Our investigations have established existence of system manipulation for both postpaid power bills and prepaid power tokens through collusion between rogue KPLC employees, brokers as well as willing customers who want their bills irregularly reduced.

The masterminds of the multi-million shady deals involve KPLC IT and Finance employees granting unauthorized access and assigning special roles to non- staffers and brokers besides giving rogue non staff members with Virtual Private Network (VPN) to enter KPLC domain and manipulate bills

This blatant theft has gone unabated due to absence of a validator module to regulate transactions of prepaid power token purchases and the status quo remains to date.

“Prepaid transaction requires a customer to provide meter number, telephone number and correct amount of money. This information is generated from Safaricom network to KPLC server with M-pesa reference number. KPLC server generates tokens which are transmitted to the customer number, this is billed in the pay bill number 888880 with Safaricom. A program developed in-house by KPLC known as RADIS was to translate Safaricom data to a language KPLC system could understand and to handle dropped transactions. The programmers in KPLC were supposed to develop a validator module to regulate these transactions but this was never done.” A report by the DCI shows.

A forensic audit undertaken by twin specialised units; Cyber Security and the Criminal Intelligence Unit domiciled at the Directorate of Criminal Investigations narrowed down the  firm’s “operating systems in use, the system performance, reliability, strength, weakness and as well as incidental and pro-longed compromises.” An investigation report reads in part.

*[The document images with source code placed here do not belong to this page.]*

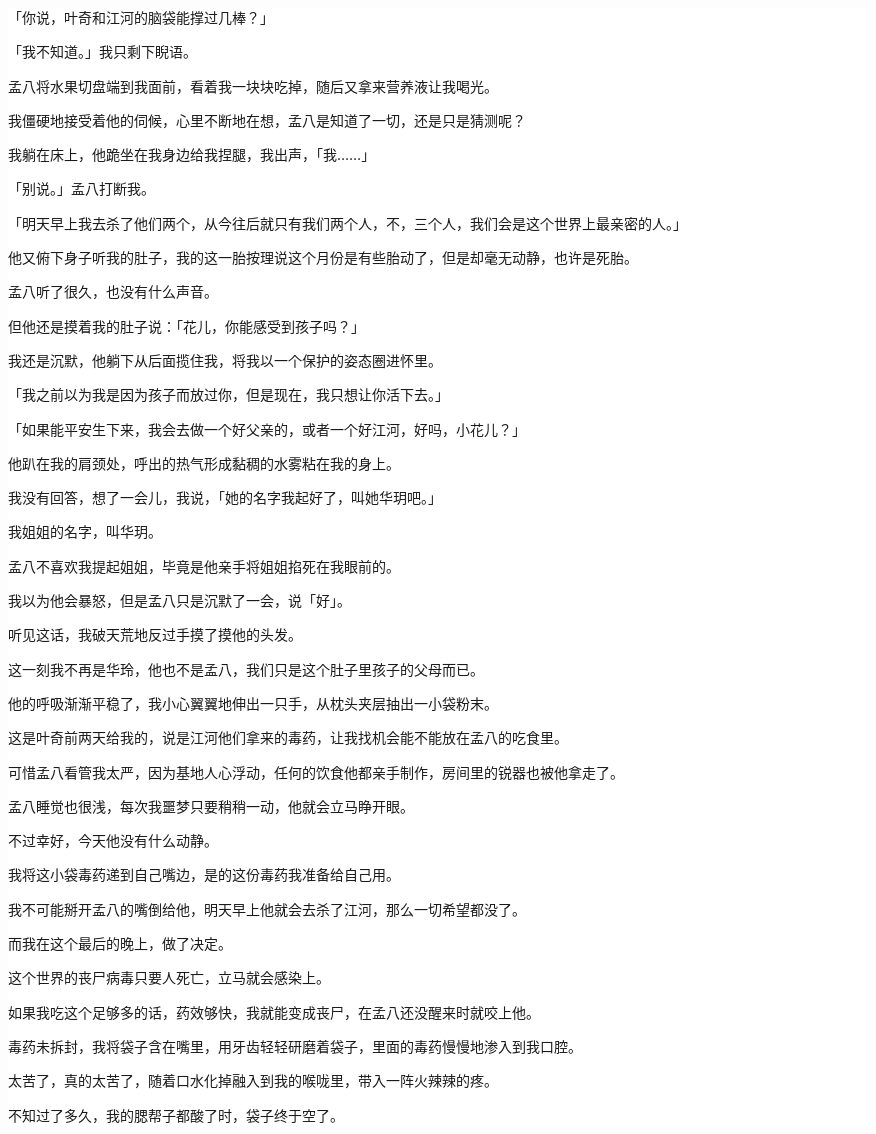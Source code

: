 「你说，叶奇和江河的脑袋能撑过几棒？」

「我不知道。」我只剩下睨语。

孟八将水果切盘端到我面前，看着我一块块吃掉，随后又拿来营养液让我喝光。

我僵硬地接受着他的伺候，心里不断地在想，孟八是知道了一切，还是只是猜测呢？

我躺在床上，他跪坐在我身边给我捏腿，我出声，「我……」

「别说。」孟八打断我。

「明天早上我去杀了他们两个，从今往后就只有我们两个人，不，三个人，我们会是这个世界上最亲密的人。」

他又俯下身子听我的肚子，我的这一胎按理说这个月份是有些胎动了，但是却毫无动静，也许是死胎。

孟八听了很久，也没有什么声音。

但他还是摸着我的肚子说：「花儿，你能感受到孩子吗？」

我还是沉默，他躺下从后面揽住我，将我以一个保护的姿态圈进怀里。

「我之前以为我是因为孩子而放过你，但是现在，我只想让你活下去。」

「如果能平安生下来，我会去做一个好父亲的，或者一个好江河，好吗，小花儿？」

他趴在我的肩颈处，呼出的热气形成黏稠的水雾粘在我的身上。

我没有回答，想了一会儿，我说，「她的名字我起好了，叫她华玥吧。」

我姐姐的名字，叫华玥。

孟八不喜欢我提起姐姐，毕竟是他亲手将姐姐掐死在我眼前的。

我以为他会暴怒，但是孟八只是沉默了一会，说「好」。

听见这话，我破天荒地反过手摸了摸他的头发。

这一刻我不再是华玲，他也不是孟八，我们只是这个肚子里孩子的父母而已。

他的呼吸渐渐平稳了，我小心翼翼地伸出一只手，从枕头夹层抽出一小袋粉末。

这是叶奇前两天给我的，说是江河他们拿来的毒药，让我找机会能不能放在孟八的吃食里。

可惜孟八看管我太严，因为基地人心浮动，任何的饮食他都亲手制作，房间里的锐器也被他拿走了。

孟八睡觉也很浅，每次我噩梦只要稍稍一动，他就会立马睁开眼。

不过幸好，今天他没有什么动静。

我将这小袋毒药递到自己嘴边，是的这份毒药我准备给自己用。

我不可能掰开孟八的嘴倒给他，明天早上他就会去杀了江河，那么一切希望都没了。

而我在这个最后的晚上，做了决定。

这个世界的丧尸病毒只要人死亡，立马就会感染上。

如果我吃这个足够多的话，药效够快，我就能变成丧尸，在孟八还没醒来时就咬上他。

毒药未拆封，我将袋子含在嘴里，用牙齿轻轻研磨着袋子，里面的毒药慢慢地渗入到我口腔。

太苦了，真的太苦了，随着口水化掉融入到我的喉咙里，带入一阵火辣辣的疼。

不知过了多久，我的腮帮子都酸了时，袋子终于空了。
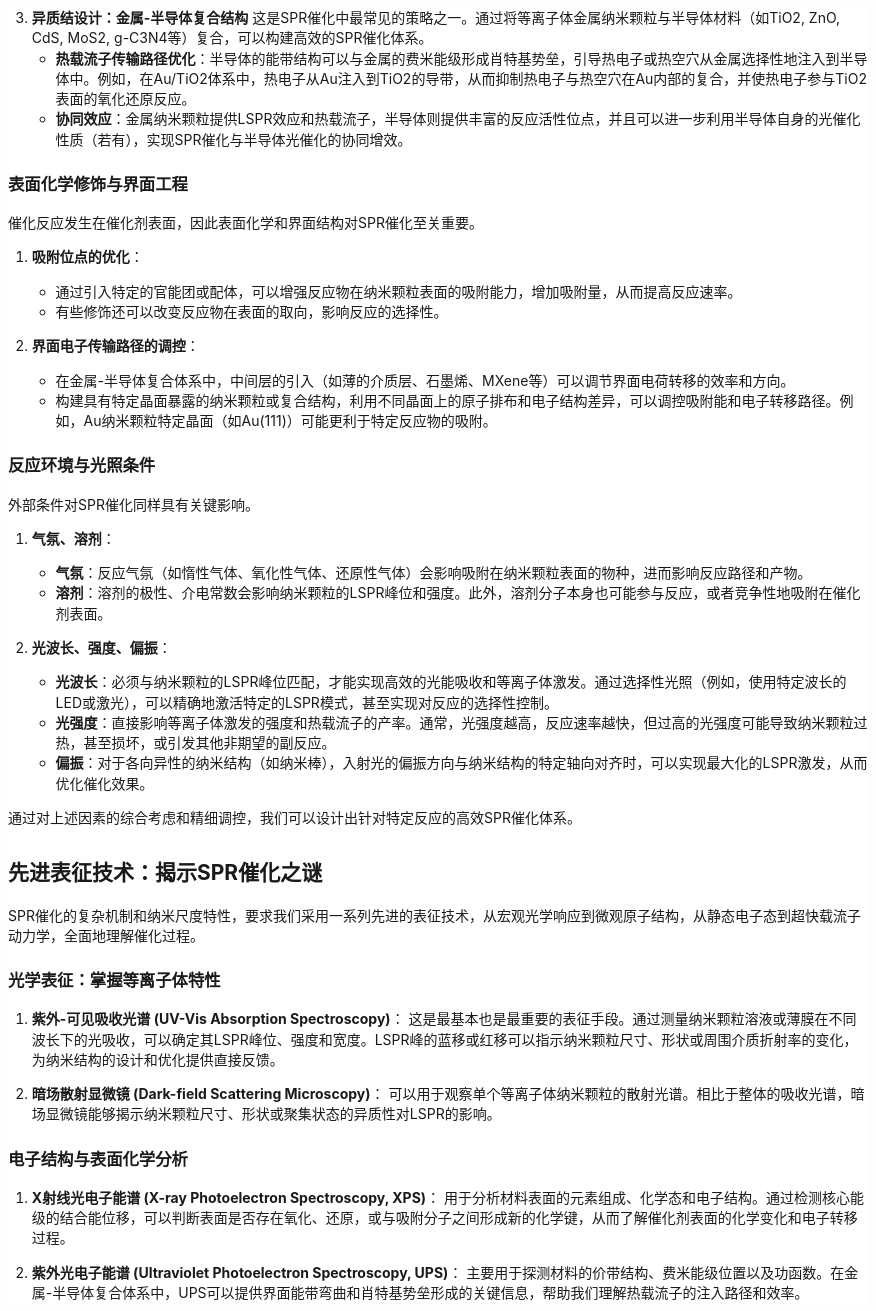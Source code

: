 3.  **异质结设计：金属-半导体复合结构**
    这是SPR催化中最常见的策略之一。通过将等离子体金属纳米颗粒与半导体材料（如TiO2, ZnO, CdS, MoS2, g-C3N4等）复合，可以构建高效的SPR催化体系。
    *   **热载流子传输路径优化**：半导体的能带结构可以与金属的费米能级形成肖特基势垒，引导热电子或热空穴从金属选择性地注入到半导体中。例如，在Au/TiO2体系中，热电子从Au注入到TiO2的导带，从而抑制热电子与热空穴在Au内部的复合，并使热电子参与TiO2表面的氧化还原反应。
    *   **协同效应**：金属纳米颗粒提供LSPR效应和热载流子，半导体则提供丰富的反应活性位点，并且可以进一步利用半导体自身的光催化性质（若有），实现SPR催化与半导体光催化的协同增效。

### 表面化学修饰与界面工程

催化反应发生在催化剂表面，因此表面化学和界面结构对SPR催化至关重要。

1.  **吸附位点的优化**：
    *   通过引入特定的官能团或配体，可以增强反应物在纳米颗粒表面的吸附能力，增加吸附量，从而提高反应速率。
    *   有些修饰还可以改变反应物在表面的取向，影响反应的选择性。

2.  **界面电子传输路径的调控**：
    *   在金属-半导体复合体系中，中间层的引入（如薄的介质层、石墨烯、MXene等）可以调节界面电荷转移的效率和方向。
    *   构建具有特定晶面暴露的纳米颗粒或复合结构，利用不同晶面上的原子排布和电子结构差异，可以调控吸附能和电子转移路径。例如，Au纳米颗粒特定晶面（如Au(111)）可能更利于特定反应物的吸附。

### 反应环境与光照条件

外部条件对SPR催化同样具有关键影响。

1.  **气氛、溶剂**：
    *   **气氛**：反应气氛（如惰性气体、氧化性气体、还原性气体）会影响吸附在纳米颗粒表面的物种，进而影响反应路径和产物。
    *   **溶剂**：溶剂的极性、介电常数会影响纳米颗粒的LSPR峰位和强度。此外，溶剂分子本身也可能参与反应，或者竞争性地吸附在催化剂表面。

2.  **光波长、强度、偏振**：
    *   **光波长**：必须与纳米颗粒的LSPR峰位匹配，才能实现高效的光能吸收和等离子体激发。通过选择性光照（例如，使用特定波长的LED或激光），可以精确地激活特定的LSPR模式，甚至实现对反应的选择性控制。
    *   **光强度**：直接影响等离子体激发的强度和热载流子的产率。通常，光强度越高，反应速率越快，但过高的光强度可能导致纳米颗粒过热，甚至损坏，或引发其他非期望的副反应。
    *   **偏振**：对于各向异性的纳米结构（如纳米棒），入射光的偏振方向与纳米结构的特定轴向对齐时，可以实现最大化的LSPR激发，从而优化催化效果。

通过对上述因素的综合考虑和精细调控，我们可以设计出针对特定反应的高效SPR催化体系。

## 先进表征技术：揭示SPR催化之谜

SPR催化的复杂机制和纳米尺度特性，要求我们采用一系列先进的表征技术，从宏观光学响应到微观原子结构，从静态电子态到超快载流子动力学，全面地理解催化过程。

### 光学表征：掌握等离子体特性

1.  **紫外-可见吸收光谱 (UV-Vis Absorption Spectroscopy)**：
    这是最基本也是最重要的表征手段。通过测量纳米颗粒溶液或薄膜在不同波长下的光吸收，可以确定其LSPR峰位、强度和宽度。LSPR峰的蓝移或红移可以指示纳米颗粒尺寸、形状或周围介质折射率的变化，为纳米结构的设计和优化提供直接反馈。

2.  **暗场散射显微镜 (Dark-field Scattering Microscopy)**：
    可以用于观察单个等离子体纳米颗粒的散射光谱。相比于整体的吸收光谱，暗场显微镜能够揭示纳米颗粒尺寸、形状或聚集状态的异质性对LSPR的影响。

### 电子结构与表面化学分析

1.  **X射线光电子能谱 (X-ray Photoelectron Spectroscopy, XPS)**：
    用于分析材料表面的元素组成、化学态和电子结构。通过检测核心能级的结合能位移，可以判断表面是否存在氧化、还原，或与吸附分子之间形成新的化学键，从而了解催化剂表面的化学变化和电子转移过程。

2.  **紫外光电子能谱 (Ultraviolet Photoelectron Spectroscopy, UPS)**：
    主要用于探测材料的价带结构、费米能级位置以及功函数。在金属-半导体复合体系中，UPS可以提供界面能带弯曲和肖特基势垒形成的关键信息，帮助我们理解热载流子的注入路径和效率。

The probe pointed out that failure to develop a validator was by design as this provided a loophole exploited by the rogue system administrators led by the then program developer Samson Kimani who were working under former IT manager Titus Kitavi.

This has not been corrected to date.

Lack of a validator to flag irregular transactions enables rogue Kenya Power employees to generate illegal tokens for sale alongside a genuine transaction.

“A customer making a genuine request for token would have reference numbers i.e RFXYZ. In the event of failure in transactions due to various reasons KPLC Prepaid team after verification from Safaricom Portal would generate the said Tokens manually through the Graphical User Interface (GUI). Rogue individuals altered genuine M-pesa Reference Numbers by replacing the last digit and consequently generating irregular tokens and selling the same to unsuspecting customers. KPLC transactions on Safaricom pay bill no. 888880 does not tally with the Tokens submitted from the Itron Eclipse based on the Audit Report.” The report shows.

Recently, the utility firm attributed power token hitch purchase to technical hitch and alleged many transactions.

“We have managed to address the IT hitch affecting the system that occurred yesterday but vending of tokens remains slow due to a high number of customer transactions,” A statement to newsrooms read in part.

The probed established that KPLC installed the Postpaid Integrated Customer Service (ICS) in the year 1997 after contracting Indra limited, a subsidiary of Indra Systema domiciled in Spain to develop and install the system.

Consequently, the system operated until early 2017 when KPLC again contracted Indra Ltd to upgrade the system to a more viable Intergrated Customer Management Service (InCMS).

Specifically, the contract award covered upgrading as well as maintenance of the new system up to May 2018.

Curiously, the contract has never been renewed further providing loopholes for the internally generated budding fraud.

Due to the rising number of power connected clientele, system upgrade from ICS to inCMS for better customer management where applications such as One Time Charge (OTC), Cash receipting and complementary rebilling were maintained became inevitable.

The report further shows the subsidiary firm, Indra Ltd maintained an OTC module within InCMS for the purpose of reconciliation, for example, “a customer whose account was due with Kshs 10,000 would have Kshs 10,000 debited in their account thus balance carried forward of negative 10,000 and vice versa. This application was known as One Time Charge (OTC).” It adds in part.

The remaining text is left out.